Am frühen Morgen des 1. September dieses Jahres verstarb Holocaust-Überlebender Olaf Strassmann in einem Krankenhaus in Kfar Saba (Israel). Olaf Strassmann war 1932 in einer Werkswohnung der Zuckerraffinerie Rositz in Zechau-Leesen als Sohn des Kaufmanns Philipp Strassmann und dessen Ehefrau Marie geboren worden. 1934 zog die Familie nach Altenburg. 1938 wurde der Vater ohne Vorwarnung aus Deutschland ausgewiesen und 1941 bei Stryj in der heutigen Ukraine ermordet. Olaf Strassmann konnte in Altenburg 1938 keine staatliche Schule mehr besuchen und wurde in Leipzig an einer jüdischen Schule unterrichtet. Da der Schulweg für den erst sechsjährigen Olaf zu beschwerlich war, wurde er im Jüdischen Kinderheim Leipzig untergebracht, wo er bis 1941 blieb. Die Mutter wurde 1943 wegen angeblicher „Wehrkraftzersetzung“ zu einer Zuchthausstrafe verurteilt und Olaf sowie sein kleinerer Bruder Joachim kamen in das Jüdische Krankenhaus Berlin, in dem eine Waisenstation bestand. 1944 wurden die Brüder in das Ghetto Theresienstadt deportiert. Von den 54 nach Theresienstadt deportierten Personen waren am 10. Mai 1945 – dem Tag der Befreiung des Ghettos – gerade noch 17 am Leben. Unter den Lebenden waren die beiden Strassmann-Brüder, was nicht selbstverständlich war. Die beiden Brüder standen auf einer Deportationsliste nach Auschwitz und wären damit dem sicheren Tod geweiht gewesen. Im letzten Moment konnte die Deportation verhindert werden, weil ihre Mutter keine jüdischen Wurzeln hatte. Im Juni 1945 kehrten die Brüder zu der 1944 aus der Haft entlassenen Mutter zurück. Noch kurze Zeit blieben sie in Altenburg, dann zogen sie nach Rositz. Die Mutter hatte das Ladengeschäft nebst Wohnung zurückerhalten. Das erste Mal seit 1941 besuchte Olaf Strassmann wieder eine Schule – doch er bestand darauf, nicht – wie vom Schulleiter vorgeschlagen – nicht in die vierte, sondern die achte Klasse eingeschult zu werden, schließlich war er bereits 13 Jahre. So kam es. 1948 zog es Olaf Strassmann zu seinen 1939 nach Erez Israel ausgewanderten Geschwistern und so reiste er mit einer Jugendgruppe nach Israel. Er kam in den Kibbuz Na’an, wo er um 1951 seine spätere Frau Ziona kennenlernte. Beide heirateten 1955. Die glückliche Ehe hielt bis zum unerwarteten und nie ganz überwundenen Tod der Ehefrau im Jahr 2012. Das Paar hat drei Töchter groß gezogen. Olaf Strassmann arbeitete bis zu seiner Pensionierung 1997 über 30 Jahre bei der israelischen Fluggesellschaft El Al.

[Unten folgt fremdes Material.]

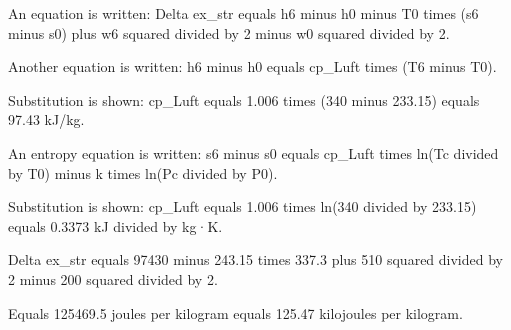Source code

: An equation is written:  
Delta ex_str equals h6 minus h0 minus T0 times (s6 minus s0) plus w6 squared divided by 2 minus w0 squared divided by 2.  

Another equation is written:  
h6 minus h0 equals cp_Luft times (T6 minus T0).  

Substitution is shown:  
cp_Luft equals 1.006 times (340 minus 233.15) equals 97.43 kJ/kg.  

An entropy equation is written:  
s6 minus s0 equals cp_Luft times ln(Tc divided by T0) minus k times ln(Pc divided by P0).  

Substitution is shown:  
cp_Luft equals 1.006 times ln(340 divided by 233.15) equals 0.3373 kJ divided by kg·K.

Delta ex_str equals 97430 minus 243.15 times 337.3 plus 510 squared divided by 2 minus 200 squared divided by 2.  

Equals 125469.5 joules per kilogram equals 125.47 kilojoules per kilogram.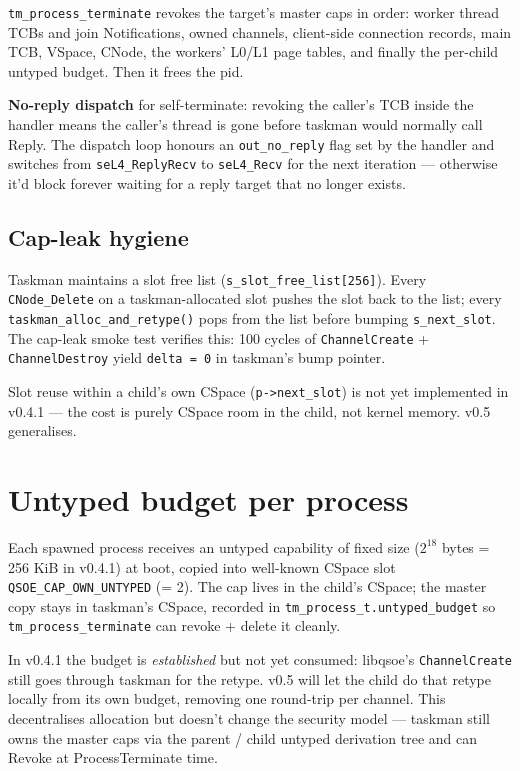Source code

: \texttt{tm\_process\_terminate} revokes the target's master caps in
order: worker thread TCBs and join Notifications, owned channels,
client-side connection records, main TCB, VSpace, CNode, the
workers' L0/L1 page tables, and finally the per-child untyped
budget.  Then it frees the pid.

\textbf{No-reply dispatch} for self-terminate: revoking the caller's
TCB inside the handler means the caller's thread is gone before
taskman would normally call Reply.  The dispatch loop honours an
\texttt{out\_no\_reply} flag set by the handler and switches from
\texttt{seL4\_ReplyRecv} to \texttt{seL4\_Recv} for the next
iteration --- otherwise it'd block forever waiting for a reply target
that no longer exists.

\subsection{Cap-leak hygiene}

Taskman maintains a slot free list
(\texttt{s\_slot\_free\_list[256]}).  Every \texttt{CNode\_Delete} on
a taskman-allocated slot pushes the slot back to the list; every
\texttt{taskman\_alloc\_and\_retype()} pops from the list before
bumping \texttt{s\_next\_slot}.  The cap-leak smoke test verifies
this: 100 cycles of \texttt{ChannelCreate} + \texttt{ChannelDestroy}
yield \texttt{delta = 0} in taskman's bump pointer.

Slot reuse within a child's own CSpace (\texttt{p->next\_slot}) is
not yet implemented in v0.4.1 --- the cost is purely CSpace room in
the child, not kernel memory.  v0.5 generalises.

\section{Untyped budget per process}
\label{sec:untyped-budget}

Each spawned process receives an untyped capability of fixed size
($2^{18}$ bytes = 256 KiB in v0.4.1) at boot, copied into well-known
CSpace slot \texttt{QSOE\_CAP\_OWN\_UNTYPED} (= 2).  The cap lives in
the child's CSpace; the master copy stays in taskman's CSpace,
recorded in \texttt{tm\_process\_t.untyped\_budget} so
\texttt{tm\_process\_terminate} can revoke + delete it cleanly.

In v0.4.1 the budget is \emph{established} but not yet consumed:
libqsoe's \texttt{ChannelCreate} still goes through taskman for the
retype.  v0.5 will let the child do that retype locally from its own
budget, removing one round-trip per channel.  This decentralises
allocation but doesn't change the security model --- taskman still
owns the master caps via the parent / child untyped derivation tree
and can Revoke at ProcessTerminate time.

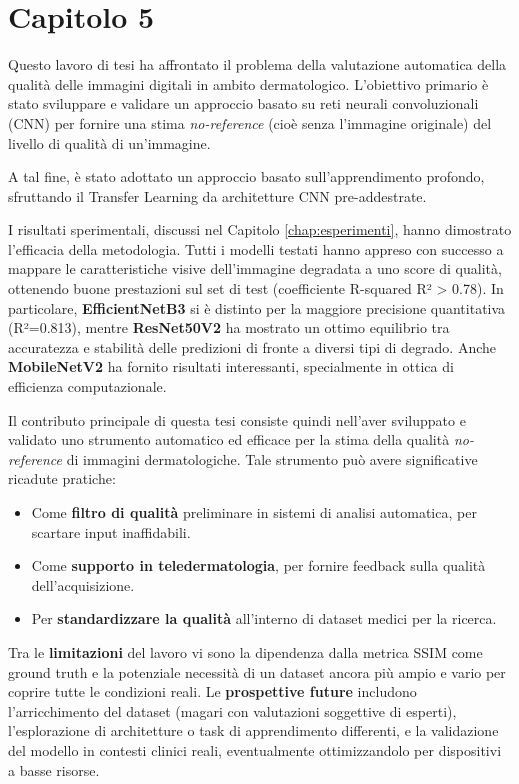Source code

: %
%
\chapter{Capitolo 5}
\label{chap:conclusioni}

Questo lavoro di tesi ha affrontato il problema della valutazione automatica della qualità delle immagini digitali in ambito dermatologico. L'obiettivo primario è stato sviluppare e validare un approccio basato su reti neurali convoluzionali (CNN) per fornire una stima \textit{no-reference} (cioè senza l'immagine originale) del livello di qualità di un'immagine.

A tal fine, è stato adottato un approccio basato sull'apprendimento profondo, sfruttando il Transfer Learning da architetture CNN pre-addestrate.

I risultati sperimentali, discussi nel Capitolo \ref{chap:esperimenti}, hanno dimostrato l'efficacia della metodologia. Tutti i modelli testati hanno appreso con successo a mappare le caratteristiche visive dell'immagine degradata a uno score di qualità, ottenendo buone prestazioni sul set di test (coefficiente R-squared R² > 0.78). In particolare, \textbf{EfficientNetB3} si è distinto per la maggiore precisione quantitativa (R²=0.813), mentre \textbf{ResNet50V2} ha mostrato un ottimo equilibrio tra accuratezza e stabilità delle predizioni di fronte a diversi tipi di degrado. Anche \textbf{MobileNetV2} ha fornito risultati interessanti, specialmente in ottica di efficienza computazionale.

Il contributo principale di questa tesi consiste quindi nell'aver sviluppato e validato uno strumento automatico ed efficace per la stima della qualità \textit{no-reference} di immagini dermatologiche. Tale strumento può avere significative ricadute pratiche:
\begin{itemize}
    \item Come \textbf{filtro di qualità} preliminare in sistemi di analisi automatica, per scartare input inaffidabili.
    \item Come \textbf{supporto in teledermatologia}, per fornire feedback sulla qualità dell'acquisizione.
    \item Per \textbf{standardizzare la qualità} all'interno di dataset medici per la ricerca.
\end{itemize}

Tra le \textbf{limitazioni} del lavoro vi sono la dipendenza dalla metrica SSIM come ground truth e la potenziale necessità di un dataset ancora più ampio e vario per coprire tutte le condizioni reali. Le \textbf{prospettive future} includono l'arricchimento del dataset (magari con valutazioni soggettive di esperti), l'esplorazione di architetture o task di apprendimento differenti, e la validazione del modello in contesti clinici reali, eventualmente ottimizzandolo per dispositivi a basse risorse.

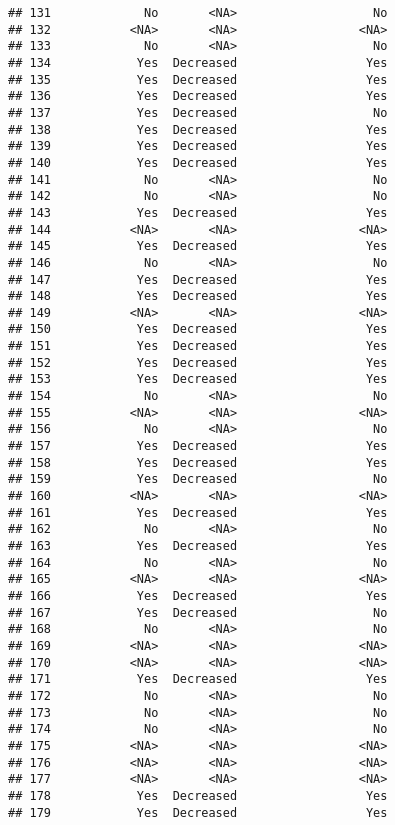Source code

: \documentclass[
]{article}
\begin{document}
\begin{verbatim}
## 131             No       <NA>                   No
## 132           <NA>       <NA>                 <NA>
## 133             No       <NA>                   No
## 134            Yes  Decreased                  Yes
## 135            Yes  Decreased                  Yes
## 136            Yes  Decreased                  Yes
## 137            Yes  Decreased                   No
## 138            Yes  Decreased                  Yes
## 139            Yes  Decreased                  Yes
## 140            Yes  Decreased                  Yes
## 141             No       <NA>                   No
## 142             No       <NA>                   No
## 143            Yes  Decreased                  Yes
## 144           <NA>       <NA>                 <NA>
## 145            Yes  Decreased                  Yes
## 146             No       <NA>                   No
## 147            Yes  Decreased                  Yes
## 148            Yes  Decreased                  Yes
## 149           <NA>       <NA>                 <NA>
## 150            Yes  Decreased                  Yes
## 151            Yes  Decreased                  Yes
## 152            Yes  Decreased                  Yes
## 153            Yes  Decreased                  Yes
## 154             No       <NA>                   No
## 155           <NA>       <NA>                 <NA>
## 156             No       <NA>                   No
## 157            Yes  Decreased                  Yes
## 158            Yes  Decreased                  Yes
## 159            Yes  Decreased                   No
## 160           <NA>       <NA>                 <NA>
## 161            Yes  Decreased                  Yes
## 162             No       <NA>                   No
## 163            Yes  Decreased                  Yes
## 164             No       <NA>                   No
## 165           <NA>       <NA>                 <NA>
## 166            Yes  Decreased                  Yes
## 167            Yes  Decreased                   No
## 168             No       <NA>                   No
## 169           <NA>       <NA>                 <NA>
## 170           <NA>       <NA>                 <NA>
## 171            Yes  Decreased                  Yes
## 172             No       <NA>                   No
## 173             No       <NA>                   No
## 174             No       <NA>                   No
## 175           <NA>       <NA>                 <NA>
## 176           <NA>       <NA>                 <NA>
## 177           <NA>       <NA>                 <NA>
## 178            Yes  Decreased                  Yes
## 179            Yes  Decreased                  Yes

\end{verbatim}
\end{document}
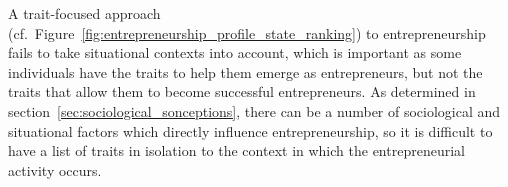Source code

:     A trait-focused approach (cf.\ Figure~\ref{fig:entrepreneurship_profile_state_ranking}) to entrepreneurship fails to take situational contexts into account, which is important as some individuals have the traits to help them emerge as entrepreneurs, but not the traits that allow them to become successful entrepreneurs. As determined in section~\ref{sec:sociological_sonceptions}, there can be a number of sociological and situational factors which directly influence entrepreneurship, so it is difficult to have a list of traits in isolation to the context in which the entrepreneurial activity occurs.
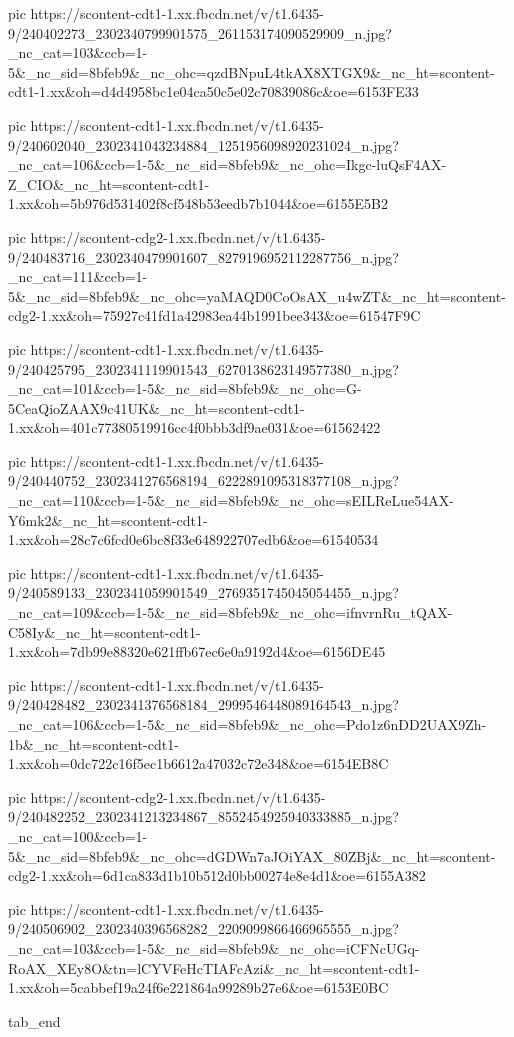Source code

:      pic https://scontent-cdt1-1.xx.fbcdn.net/v/t1.6435-9/240402273_2302340799901575_261153174090529909_n.jpg?_nc_cat=103&ccb=1-5&_nc_sid=8bfeb9&_nc_ohc=qzdBNpuL4tkAX8XTGX9&_nc_ht=scontent-cdt1-1.xx&oh=d4d4958bc1e04ca50c5e02c70839086c&oe=6153FE33

     pic https://scontent-cdt1-1.xx.fbcdn.net/v/t1.6435-9/240602040_2302341043234884_1251956098920231024_n.jpg?_nc_cat=106&ccb=1-5&_nc_sid=8bfeb9&_nc_ohc=Ikgc-luQsF4AX-Z_CIO&_nc_ht=scontent-cdt1-1.xx&oh=5b976d531402f8cf548b53eedb7b1044&oe=6155E5B2

     pic https://scontent-cdg2-1.xx.fbcdn.net/v/t1.6435-9/240483716_2302340479901607_8279196952112287756_n.jpg?_nc_cat=111&ccb=1-5&_nc_sid=8bfeb9&_nc_ohc=yaMAQD0CoOsAX_u4wZT&_nc_ht=scontent-cdg2-1.xx&oh=75927c41fd1a42983ea44b1991bee343&oe=61547F9C

     pic https://scontent-cdt1-1.xx.fbcdn.net/v/t1.6435-9/240425795_2302341119901543_6270138623149577380_n.jpg?_nc_cat=101&ccb=1-5&_nc_sid=8bfeb9&_nc_ohc=G-5CeaQioZAAX9c41UK&_nc_ht=scontent-cdt1-1.xx&oh=401c77380519916cc4f0bbb3df9ae031&oe=61562422

     pic https://scontent-cdt1-1.xx.fbcdn.net/v/t1.6435-9/240440752_2302341276568194_6222891095318377108_n.jpg?_nc_cat=110&ccb=1-5&_nc_sid=8bfeb9&_nc_ohc=sEILReLue54AX-Y6mk2&_nc_ht=scontent-cdt1-1.xx&oh=28c7c6fcd0e6bc8f33e648922707edb6&oe=61540534

     pic https://scontent-cdt1-1.xx.fbcdn.net/v/t1.6435-9/240589133_2302341059901549_2769351745045054455_n.jpg?_nc_cat=109&ccb=1-5&_nc_sid=8bfeb9&_nc_ohc=ifnvrnRu_tQAX-C58Iy&_nc_ht=scontent-cdt1-1.xx&oh=7db99e88320e621ffb67ec6e0a9192d4&oe=6156DE45

     pic https://scontent-cdt1-1.xx.fbcdn.net/v/t1.6435-9/240428482_2302341376568184_2999546448089164543_n.jpg?_nc_cat=106&ccb=1-5&_nc_sid=8bfeb9&_nc_ohc=Pdo1z6nDD2UAX9Zh-1b&_nc_ht=scontent-cdt1-1.xx&oh=0dc722c16f5ec1b6612a47032c72e348&oe=6154EB8C

     pic https://scontent-cdg2-1.xx.fbcdn.net/v/t1.6435-9/240482252_2302341213234867_8552454925940333885_n.jpg?_nc_cat=100&ccb=1-5&_nc_sid=8bfeb9&_nc_ohc=dGDWn7aJOiYAX_80ZBj&_nc_ht=scontent-cdg2-1.xx&oh=6d1ca833d1b10b512d0bb00274e8e4d1&oe=6155A382

     pic https://scontent-cdt1-1.xx.fbcdn.net/v/t1.6435-9/240506902_2302340396568282_2209099866466965555_n.jpg?_nc_cat=103&ccb=1-5&_nc_sid=8bfeb9&_nc_ohc=iCFNcUGq-RoAX_XEy8O&tn=lCYVFeHcTIAFcAzi&_nc_ht=scontent-cdt1-1.xx&oh=5cabbef19a24f6e221864a99289b27e6&oe=6153E0BC

  tab_end
\fi

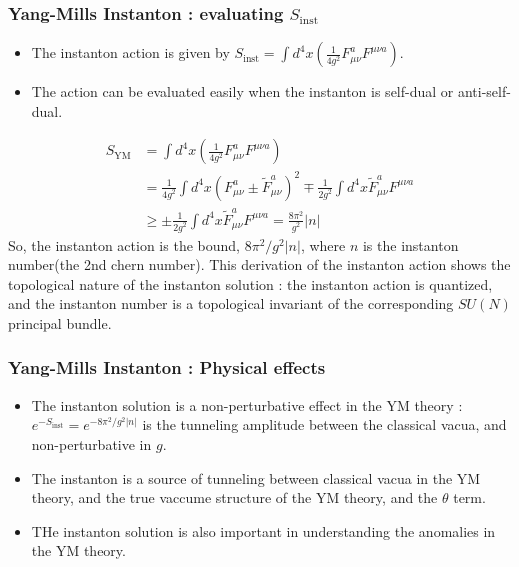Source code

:\documentclass[10pt]{beamer}
\begin{document}
\begin{frame}
        \frametitle{Yang-Mills Instanton : evaluating $S_{\text{inst}}$}
        \begin{itemize}
        \item The instanton action is given by $S_{\text{inst}} = \int d^4x \left(\frac{1}{4g^2}F_{\mu\nu}^a F^{\mu\nu a}\right)$.
        \item The action can be evaluated easily when the instanton is self-dual or anti-self-dual.
        \end{itemize}
        \begin{align*}
        S_{\text{YM}} &= \int d^4x \left(\frac{1}{4g^2}F_{\mu\nu}^a F^{\mu\nu a}\right) \\
        &=  \frac{1}{4g^2} \int d^4x \left(F_{\mu\nu}^a \pm \tilde{F}_{\mu\nu}^a\right)^2 \mp \frac{1}{2g^2} \int d^4x \tilde{F}_{\mu\nu}^a F^{\mu\nu a} \\ 
        &\geq \pm \frac{1}{2g^2} \int d^4x \tilde{F}_{\mu\nu}^a F^{\mu\nu a} = \frac{8\pi^2}{g^2}|n|
        \end{align*}
        So, the instanton action is the bound, $8\pi^2/g^2|n|$, where $n$ is the instanton number(the 2nd chern number).
        This derivation of the instanton action shows the topological nature of the instanton solution : the instanton action is quantized, and the instanton number is a topological invariant of the corresponding $SU(N)$ principal bundle.
        \end{frame}

\begin{frame}
\frametitle{Yang-Mills Instanton : Physical effects}
\begin{itemize}
\item The instanton solution is a non-perturbative effect in the YM theory : $e^{-S_{\text{inst}}}=e^{-8\pi^2/g^2|n|}$ is the tunneling amplitude between the classical vacua, and non-perturbative in $g$.
\item The instanton is a source of tunneling between classical vacua in the YM theory, and the true vaccume structure of the YM theory, and the $\theta$ term.
\item THe instanton solution is also important in understanding the anomalies in the YM theory.
\end{itemize}
\end{frame}
\end{document}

Seine Heimat hat Olaf Strassmann nie vergessen und war ihr eng verbunden. Sobald sich die Möglichkeit ergab, nach Altenburg zu kommen, nutzte er sie – auch dank der freundlichen Unterstützung von Dr. Christa Grimm, die bis zuletzt eine enge Vertraute Olaf Strassmanns war. Mit wenigen Ausnahmen kehrte Olaf Strassmann fortan jedes Jahr nach Altenburg zurück und hatte stets einen prall gefüllten Terminkalender auf seiner „Urlaubsreise“. Denn es war ihm ein besonderes Anliegen, speziell jungen Menschen seine Lebensgeschichte zu erzählen. Wie Bruder Ingolf wurde Olaf Strassmann zu einem wichtigen Zeitzeugen. Ein wichtiger Zeitzeuge war er auch besonders deshalb, weil er einen besonderen Zugang zu jungen Menschen hatte, die Gräuel der NS-Zeit wohldosiert erzählte und seinen Vortrag immer wieder durch heitere Anekdoten aus seinem Leben auflockerte. Trotz der grausamen Dinge, die Olaf Strassmann widerfahren sind, bestimmten nicht Hass, Groll oder Schuldzuweisungen seine Erzählungen, ihm ging es um das verbindende, versöhnende Element. Seine zahlreichen Altenburger Freunde bewunderten und schätzten genau diese Eigenschaft.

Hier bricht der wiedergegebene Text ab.